The task: The listing is to be reproduced in full, with no character altered.

Task material:
- Opening Delimiter -
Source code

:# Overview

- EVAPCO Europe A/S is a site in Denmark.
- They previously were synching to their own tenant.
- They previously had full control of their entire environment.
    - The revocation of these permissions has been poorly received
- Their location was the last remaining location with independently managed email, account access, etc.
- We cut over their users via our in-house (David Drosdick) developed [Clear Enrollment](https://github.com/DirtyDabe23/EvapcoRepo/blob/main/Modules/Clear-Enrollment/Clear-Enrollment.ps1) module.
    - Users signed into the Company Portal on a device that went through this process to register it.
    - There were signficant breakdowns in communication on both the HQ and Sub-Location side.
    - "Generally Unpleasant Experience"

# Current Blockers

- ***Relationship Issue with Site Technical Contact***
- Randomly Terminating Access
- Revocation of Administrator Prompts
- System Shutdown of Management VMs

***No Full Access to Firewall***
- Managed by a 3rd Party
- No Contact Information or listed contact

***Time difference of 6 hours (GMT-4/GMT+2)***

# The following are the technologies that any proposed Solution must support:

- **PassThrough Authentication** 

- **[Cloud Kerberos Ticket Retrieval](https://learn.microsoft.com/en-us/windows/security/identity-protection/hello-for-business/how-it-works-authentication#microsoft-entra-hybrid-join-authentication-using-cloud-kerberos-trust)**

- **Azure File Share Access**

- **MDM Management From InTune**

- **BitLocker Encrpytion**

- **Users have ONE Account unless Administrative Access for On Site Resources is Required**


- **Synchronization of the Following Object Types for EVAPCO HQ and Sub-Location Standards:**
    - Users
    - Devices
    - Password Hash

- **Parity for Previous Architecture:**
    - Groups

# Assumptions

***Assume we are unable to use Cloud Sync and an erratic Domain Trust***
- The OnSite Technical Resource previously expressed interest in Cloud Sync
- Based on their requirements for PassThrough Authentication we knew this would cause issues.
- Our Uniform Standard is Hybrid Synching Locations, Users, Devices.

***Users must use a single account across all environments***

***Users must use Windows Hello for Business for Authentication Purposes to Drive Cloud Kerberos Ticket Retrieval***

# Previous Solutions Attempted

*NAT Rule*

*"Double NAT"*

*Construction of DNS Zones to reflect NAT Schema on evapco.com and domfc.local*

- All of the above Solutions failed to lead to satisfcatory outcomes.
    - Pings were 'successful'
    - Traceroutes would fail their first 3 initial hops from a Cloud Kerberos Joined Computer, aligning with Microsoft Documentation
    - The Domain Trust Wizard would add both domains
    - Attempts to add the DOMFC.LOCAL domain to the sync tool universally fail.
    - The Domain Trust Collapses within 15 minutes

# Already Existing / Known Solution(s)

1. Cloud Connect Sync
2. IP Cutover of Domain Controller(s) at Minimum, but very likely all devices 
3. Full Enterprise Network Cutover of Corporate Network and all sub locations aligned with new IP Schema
- Closing Delimiter -
Output below:
Source code

:# Overview

- EVAPCO Europe A/S is a site in Denmark.
- They previously were synching to their own tenant.
- They previously had full control of their entire environment.
    - The revocation of these permissions has been poorly received
- Their location was the last remaining location with independently managed email, account access, etc.
- We cut over their users via our in-house (David Drosdick) developed [Clear Enrollment](https://github.com/DirtyDabe23/EvapcoRepo/blob/main/Modules/Clear-Enrollment/Clear-Enrollment.ps1) module.
    - Users signed into the Company Portal on a device that went through this process to register it.
    - There were signficant breakdowns in communication on both the HQ and Sub-Location side.
    - "Generally Unpleasant Experience"

# Current Blockers

- ***Relationship Issue with Site Technical Contact***
- Randomly Terminating Access
- Revocation of Administrator Prompts
- System Shutdown of Management VMs

***No Full Access to Firewall***
- Managed by a 3rd Party
- No Contact Information or listed contact

***Time difference of 6 hours (GMT-4/GMT+2)***

# The following are the technologies that any proposed Solution must support:

- **PassThrough Authentication** 

- **[Cloud Kerberos Ticket Retrieval](https://learn.microsoft.com/en-us/windows/security/identity-protection/hello-for-business/how-it-works-authentication#microsoft-entra-hybrid-join-authentication-using-cloud-kerberos-trust)**

- **Azure File Share Access**

- **MDM Management From InTune**

- **BitLocker Encrpytion**

- **Users have ONE Account unless Administrative Access for On Site Resources is Required**


- **Synchronization of the Following Object Types for EVAPCO HQ and Sub-Location Standards:**
    - Users
    - Devices
    - Password Hash

- **Parity for Previous Architecture:**
    - Groups

# Assumptions

***Assume we are unable to use Cloud Sync and an erratic Domain Trust***
- The OnSite Technical Resource previously expressed interest in Cloud Sync
- Based on their requirements for PassThrough Authentication we knew this would cause issues.
- Our Uniform Standard is Hybrid Synching Locations, Users, Devices.

***Users must use a single account across all environments***

***Users must use Windows Hello for Business for Authentication Purposes to Drive Cloud Kerberos Ticket Retrieval***

# Previous Solutions Attempted

*NAT Rule*

*"Double NAT"*

*Construction of DNS Zones to reflect NAT Schema on evapco.com and domfc.local*

- All of the above Solutions failed to lead to satisfcatory outcomes.
    - Pings were 'successful'
    - Traceroutes would fail their first 3 initial hops from a Cloud Kerberos Joined Computer, aligning with Microsoft Documentation
    - The Domain Trust Wizard would add both domains
    - Attempts to add the DOMFC.LOCAL domain to the sync tool universally fail.
    - The Domain Trust Collapses within 15 minutes

# Already Existing / Known Solution(s)

1. Cloud Connect Sync
2. IP Cutover of Domain Controller(s) at Minimum, but very likely all devices 
3. Full Enterprise Network Cutover of Corporate Network and all sub locations aligned with new IP Schema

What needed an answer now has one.